KLAPAYA, Ucrânia, 12 de novembro (Reuters) – Aldeões com flores esperavam na estrada para a cidade de Kherson, no sul do país, neste sábado, para cumprimentar e beijar soldados ucranianos enquanto eles chegavam atrás de um russo deslumbrante para assumir o controle da margem direita do rio. Dnipro para garantir a retirada.

As rajadas de fogo de artilharia de entrada e saída continuaram ao redor do Aeroporto Internacional de Kherson e a polícia disse que estava montando postos de controle dentro e ao redor da cidade, procurando minas deixadas pelos russos.

O prefeito disse que a situação humanitária é “grave” por causa da falta de água, remédios e pão na cidade, onde os moradores comemoraram sua libertação, que o presidente Volodymyr Zelenskiy chamou de “dia histórico” na sexta.

No vilarejo de Klapaya, a cerca de 10 km do centro de Kherson, Nataliya Porkhunuk, 66, e Valentyna Buhailova, 61, estavam ao lado de um caminho esburacado, segurando buquês de flores recém-colhidas, sorrindo e acenando para os veículos que passavam transportando tropas ucranianas.

“Ficamos 20 anos mais jovens nos últimos dois dias”, disse Buhailova, pouco antes de um soldado ucraniano pular de uma caminhonete e abraçar os dois.

Do lado de fora da vila de Chornobayivka, perto de Kherson, um repórter da Reuters viu disparos russos no que parecia ser um ataque de munições de fragmentação no aeroporto próximo. Isto foi logo seguido por uma saraivada de fogo de saída do lado ucraniano.

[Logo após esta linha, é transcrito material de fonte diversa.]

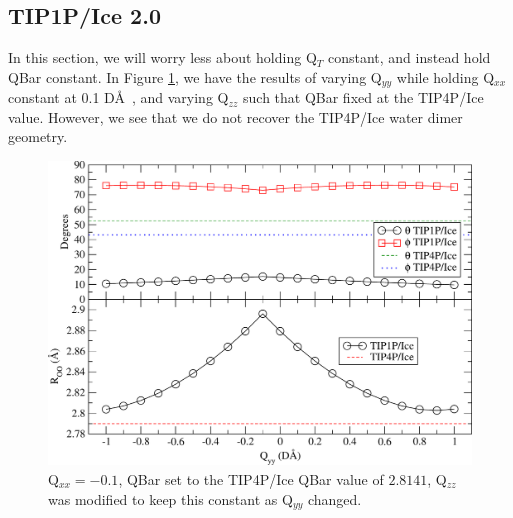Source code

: \subsection{TIP1P/Ice 2.0}




In this section, we will worry less about holding Q$_T$ constant, and instead
hold QBar constant. In Figure \ref{fig:Qyy}, we have the results of varying
Q$_{yy}$ while holding Q$_{xx}$ constant at 0.1 D\AA~, and varying Q$_{zz}$
such that QBar fixed at the TIP4P/Ice value. However, we see that we do
not recover the TIP4P/Ice water dimer geometry.

\begin{figure}[h!]
\includegraphics[width=\linewidth]{Figures/Test19_plot.pdf}
\caption{\label{fig:Qyy} Q$_{xx} = -0.1$, QBar set to the TIP4P/Ice QBar value of $2.8141$, Q$_{zz}$ was modified to keep this constant as Q$_{yy}$ changed.}
\end{figure}

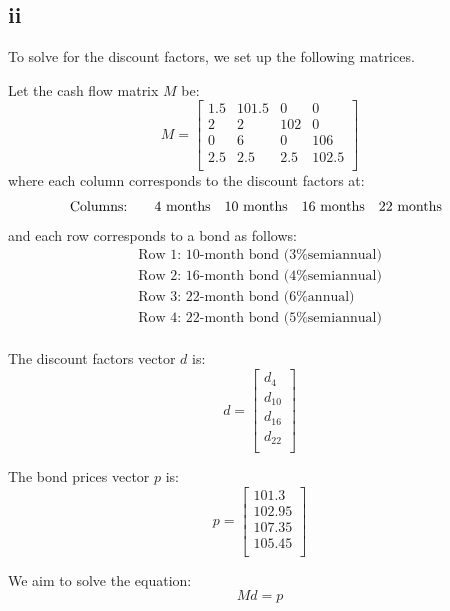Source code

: \documentclass{article}
\begin{document}
\subsection*{ii}
To solve for the discount factors, we set up the following matrices.

Let the cash flow matrix \( M \) be:
\[
    M = \begin{bmatrix}
        1.5 & 101.5 & 0   & 0     \\
        2   & 2     & 102 & 0     \\
        0   & 6     & 0   & 106   \\
        2.5 & 2.5   & 2.5 & 102.5 \\
    \end{bmatrix}
\]
where each column corresponds to the discount factors at:
\[
    \text{Columns: } \quad
    \begin{array}{c c c c}
        \text{4 months} & \text{10 months} & \text{16 months} & \text{22 months}
    \end{array}
\]
and each row corresponds to a bond as follows:
\[
    \begin{array}{l}
        \text{Row 1: 10-month bond (3\% semiannual)} \\
        \text{Row 2: 16-month bond (4\% semiannual)} \\
        \text{Row 3: 22-month bond (6\% annual)}     \\
        \text{Row 4: 22-month bond (5\% semiannual)} \\
    \end{array}
\]

The discount factors vector \( d \) is:
\[
    d = \begin{bmatrix}
        d_{4}  \\
        d_{10} \\
        d_{16} \\
        d_{22} \\
    \end{bmatrix}
\]

The bond prices vector \( p \) is:
\[
    p = \begin{bmatrix}
        101.3  \\
        102.95 \\
        107.35 \\
        105.45 \\
    \end{bmatrix}
\]

We aim to solve the equation:
\[
    M d = p
\]
\end{document}
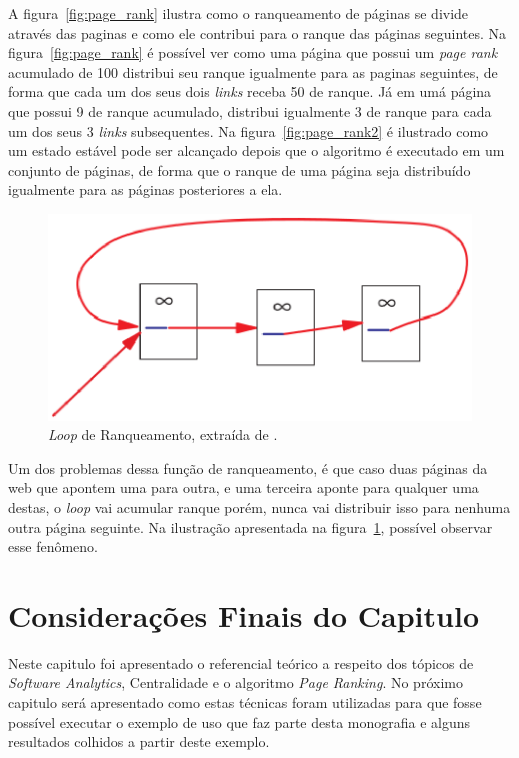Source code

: A figura~\ref{fig:page_rank} ilustra como o ranqueamento de páginas se divide através das paginas e como ele contribui para o ranque das páginas seguintes. Na figura~\ref{fig:page_rank} é possível ver como uma página que possui um \textit{page rank} acumulado de 100 distribui seu ranque igualmente para as paginas seguintes, de forma que cada um dos seus dois \textit{links} receba 50 de ranque. Já em umá página que possui 9 de ranque acumulado, distribui igualmente 3 de ranque para cada um dos seus 3 \textit{links} subsequentes. Na figura~\ref{fig:page_rank2} é ilustrado como um estado estável pode ser alcançado depois que o algoritmo é executado em um conjunto de páginas, de forma que o ranque de uma página seja distribuído igualmente para as páginas posteriores a ela. 

\begin{figure}[!h]
    \centering
        \includegraphics[keepaspectratio=true,scale=0.5]{figuras/page_rank3.eps}
    \caption{\textit{Loop} de Ranqueamento, extraída de \cite{pageRank}.}
    \label{fig:page_rank3}
\end{figure}

Um dos problemas dessa função de ranqueamento, é que caso duas páginas da web que apontem uma para outra, e uma terceira aponte para qualquer uma destas, o \textit{loop} vai acumular ranque porém, nunca vai distribuir isso para nenhuma outra página seguinte. Na ilustração apresentada na figura~\ref{fig:page_rank3}, possível observar esse fenômeno.

\section{Considerações Finais do Capitulo}
Neste capitulo foi apresentado o referencial teórico a respeito dos tópicos de \textit{Software Analytics}, Centralidade e o algoritmo \textit{Page Ranking}. No próximo capitulo será apresentado como estas técnicas foram utilizadas para que fosse possível executar o exemplo de uso que faz parte desta monografia e alguns resultados colhidos a partir deste exemplo.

Repulsados ​​por soldados perto dos arredores de Kherson, repórteres da Reuters disseram que era muito perigoso ir mais longe.

Um oficial ficou ferido enquanto desminava um dos prédios administrativos de Kherson, disse a polícia.

“A cidade tem uma escassez crítica, principalmente de água”, disse o prefeito Roman Holovnia à televisão. “Atualmente não há remédios suficientes, não há pão suficiente porque não pode ser assado: não há eletricidade”.

O CAMINHO PARA KHERSON

A estrada de Mykolaiv a Kherson era ladeada por campos com quilômetros de trincheiras russas abandonadas. Um tanque T72 destruído estava com sua torre de cabeça para baixo.

As trincheiras abandonadas estavam cheias de lixo, cobertores e redes de camuflagem. Uma vala de irrigação estava cheia de equipamentos russos descartados e várias minas antitanque eram visíveis ao longo da estrada.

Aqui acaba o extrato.